## [WORK REQUEST]
Please restate every entry exactly. Leave out the pictures.
BEGIN THE RECORDS
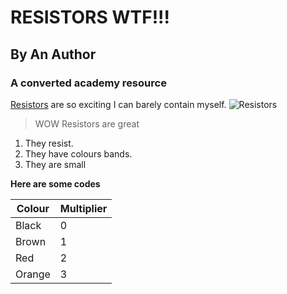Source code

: # RESISTORS WTF!!!  
## By An Author  
### A converted academy resource

[Resistors](http://en.wikipedia.org/wiki/Resistor) are so exciting I can barely contain myself.
![Resistors](http://upload.wikimedia.org/wikipedia/commons/e/e6/Resistor.jpg)

> WOW Resistors are great

1. They resist.
2. They have colours bands.
3. They are small

**Here are some codes**

|Colour|Multiplier|
|------|----------|
|Black |0         |
|Brown |1         |  
|Red   |2         |
|Orange|3         |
END THE RECORDS
## [SOLUTION TO THIS TASK]
Source code

: # RESISTORS WTF!!!  
## By An Author  
### A converted academy resource

[Resistors](http://en.wikipedia.org/wiki/Resistor) are so exciting I can barely contain myself.
![Resistors](http://upload.wikimedia.org/wikipedia/commons/e/e6/Resistor.jpg)

> WOW Resistors are great

1. They resist.
2. They have colours bands.
3. They are small

**Here are some codes**

|Colour|Multiplier|
|------|----------|
|Black |0         |
|Brown |1         |  
|Red   |2         |
|Orange|3         |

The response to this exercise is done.